Can a service account be used by a human to log in?

No, service accounts are not for human login. Humans should use their own user accounts. However, a human can impersonate a service account using the `gcloud auth activate-service-account` command, but this is for testing or automation, not everyday use.

What is the difference between a service account and a user account?

A user account represents a human and uses a password or OAuth. A service account represents an application and uses a cryptographic key. Service accounts cannot sign in to the Cloud Console interactively.

How do I grant a service account access to resources in another project?

Add the service account as a member in the IAM policy of the target project using the format `serviceAccount:EMAIL`. Then grant the desired role.
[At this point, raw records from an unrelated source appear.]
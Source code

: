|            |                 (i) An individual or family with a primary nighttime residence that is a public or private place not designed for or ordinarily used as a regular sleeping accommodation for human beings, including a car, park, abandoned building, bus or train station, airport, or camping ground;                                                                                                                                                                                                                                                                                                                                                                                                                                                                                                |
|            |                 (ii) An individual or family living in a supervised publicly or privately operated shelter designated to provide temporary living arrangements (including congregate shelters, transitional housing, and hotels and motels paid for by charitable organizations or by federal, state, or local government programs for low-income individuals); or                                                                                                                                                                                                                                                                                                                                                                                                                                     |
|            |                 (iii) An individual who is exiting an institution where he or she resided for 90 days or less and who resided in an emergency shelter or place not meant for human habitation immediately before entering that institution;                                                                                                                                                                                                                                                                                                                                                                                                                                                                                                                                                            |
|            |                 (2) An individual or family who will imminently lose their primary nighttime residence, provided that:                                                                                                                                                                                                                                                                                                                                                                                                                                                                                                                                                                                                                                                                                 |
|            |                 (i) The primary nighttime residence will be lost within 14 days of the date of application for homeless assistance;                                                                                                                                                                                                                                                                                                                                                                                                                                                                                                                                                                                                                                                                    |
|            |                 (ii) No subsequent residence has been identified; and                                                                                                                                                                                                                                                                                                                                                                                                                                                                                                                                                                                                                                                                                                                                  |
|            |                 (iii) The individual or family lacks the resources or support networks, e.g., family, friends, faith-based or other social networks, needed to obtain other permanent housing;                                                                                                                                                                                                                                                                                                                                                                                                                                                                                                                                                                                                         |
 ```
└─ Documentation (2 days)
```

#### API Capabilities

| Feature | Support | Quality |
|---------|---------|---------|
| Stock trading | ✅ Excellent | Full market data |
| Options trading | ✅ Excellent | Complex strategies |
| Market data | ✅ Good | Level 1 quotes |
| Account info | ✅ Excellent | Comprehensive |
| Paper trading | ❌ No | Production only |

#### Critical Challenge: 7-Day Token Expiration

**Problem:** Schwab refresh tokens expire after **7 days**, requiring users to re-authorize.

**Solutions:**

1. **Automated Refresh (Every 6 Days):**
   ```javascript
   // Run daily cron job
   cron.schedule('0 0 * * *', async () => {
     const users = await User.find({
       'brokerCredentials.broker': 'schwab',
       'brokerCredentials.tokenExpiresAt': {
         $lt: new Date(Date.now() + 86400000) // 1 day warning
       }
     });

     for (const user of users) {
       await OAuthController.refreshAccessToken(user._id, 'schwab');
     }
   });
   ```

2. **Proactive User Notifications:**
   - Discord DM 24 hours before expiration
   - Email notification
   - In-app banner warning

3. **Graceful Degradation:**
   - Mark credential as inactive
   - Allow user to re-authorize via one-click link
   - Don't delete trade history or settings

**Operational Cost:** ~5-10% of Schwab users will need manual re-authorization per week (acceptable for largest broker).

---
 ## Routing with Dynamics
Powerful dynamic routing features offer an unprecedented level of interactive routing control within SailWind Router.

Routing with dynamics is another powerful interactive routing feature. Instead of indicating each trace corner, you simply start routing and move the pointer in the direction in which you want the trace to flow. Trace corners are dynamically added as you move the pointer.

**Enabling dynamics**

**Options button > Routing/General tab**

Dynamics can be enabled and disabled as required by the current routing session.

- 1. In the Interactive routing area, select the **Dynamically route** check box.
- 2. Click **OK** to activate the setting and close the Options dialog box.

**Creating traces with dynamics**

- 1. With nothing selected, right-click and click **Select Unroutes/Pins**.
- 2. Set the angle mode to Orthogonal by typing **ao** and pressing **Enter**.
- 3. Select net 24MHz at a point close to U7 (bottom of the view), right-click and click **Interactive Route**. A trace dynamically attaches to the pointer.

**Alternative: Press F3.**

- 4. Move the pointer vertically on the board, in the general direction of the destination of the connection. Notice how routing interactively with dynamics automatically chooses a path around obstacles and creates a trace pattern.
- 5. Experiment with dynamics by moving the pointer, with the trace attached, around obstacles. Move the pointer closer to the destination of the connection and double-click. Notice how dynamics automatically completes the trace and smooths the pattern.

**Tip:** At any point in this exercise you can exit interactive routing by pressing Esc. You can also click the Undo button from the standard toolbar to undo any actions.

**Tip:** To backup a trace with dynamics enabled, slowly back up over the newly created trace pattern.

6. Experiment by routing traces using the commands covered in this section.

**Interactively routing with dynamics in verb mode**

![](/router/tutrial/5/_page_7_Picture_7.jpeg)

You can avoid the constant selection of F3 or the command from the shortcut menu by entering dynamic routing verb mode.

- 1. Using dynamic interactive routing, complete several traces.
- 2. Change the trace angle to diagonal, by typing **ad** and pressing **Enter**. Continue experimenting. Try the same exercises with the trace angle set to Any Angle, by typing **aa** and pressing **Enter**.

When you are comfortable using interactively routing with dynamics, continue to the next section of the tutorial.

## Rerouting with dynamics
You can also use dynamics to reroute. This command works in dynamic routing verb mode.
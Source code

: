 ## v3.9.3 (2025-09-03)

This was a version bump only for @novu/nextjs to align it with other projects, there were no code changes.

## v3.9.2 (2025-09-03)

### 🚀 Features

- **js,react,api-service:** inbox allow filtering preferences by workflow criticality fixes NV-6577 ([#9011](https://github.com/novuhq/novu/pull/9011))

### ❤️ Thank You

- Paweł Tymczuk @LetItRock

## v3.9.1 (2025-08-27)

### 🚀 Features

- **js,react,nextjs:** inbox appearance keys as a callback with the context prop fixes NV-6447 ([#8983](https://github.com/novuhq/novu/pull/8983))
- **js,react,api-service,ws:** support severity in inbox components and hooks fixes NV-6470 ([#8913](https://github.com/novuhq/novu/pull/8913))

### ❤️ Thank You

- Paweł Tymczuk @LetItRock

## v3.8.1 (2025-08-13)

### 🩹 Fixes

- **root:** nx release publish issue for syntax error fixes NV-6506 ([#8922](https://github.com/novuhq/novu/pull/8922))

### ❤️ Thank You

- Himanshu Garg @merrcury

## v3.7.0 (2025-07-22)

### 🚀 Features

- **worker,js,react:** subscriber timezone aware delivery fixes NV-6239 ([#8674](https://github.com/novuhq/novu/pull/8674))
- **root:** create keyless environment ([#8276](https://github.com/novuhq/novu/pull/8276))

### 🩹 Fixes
For example: `gcloud projects add-iam-policy-binding target-project --member='serviceAccount:my-sa@source-project.iam.gserviceaccount.com' --role='roles/storage.objectViewer'`.

What happens if I delete a service account key that is currently in use?

Existing access tokens will continue to work until they expire (typically 1 hour). New tokens cannot be generated with that key. You should rotate keys gradually to avoid disruption.

Can I use a service account with Cloud Functions?

Yes. When deploying a Cloud Function, you can specify a service account using the `--service-account` flag. The function will use that service account to access resources. If not specified, it uses the default App Engine service account.

What is Workload Identity Federation and when should I use it?

Workload Identity Federation allows workloads running outside of GCP (e.g., on AWS, Azure, or on-prem) to authenticate to GCP without service account keys. Use it when you have external applications that need to access GCP resources and you want to avoid managing keys.

How do I rotate a service account key?

Create a new key, update your application to use the new key, then delete the old key. Use `gcloud iam service-accounts keys create` and `gcloud iam service-accounts keys delete`. For automated rotation, you can use a script or a secrets management tool.